## Requirement:
Repeat each of these records exactly.

## Dataset extract:
*** Begin section ***
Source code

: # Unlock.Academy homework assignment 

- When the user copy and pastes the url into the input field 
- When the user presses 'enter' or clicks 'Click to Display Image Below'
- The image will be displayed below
*** End section ***
## Solution for this exercise:
Source code

: # Unlock.Academy homework assignment 

- When the user copy and pastes the url into the input field 
- When the user presses 'enter' or clicks 'Click to Display Image Below'
- The image will be displayed below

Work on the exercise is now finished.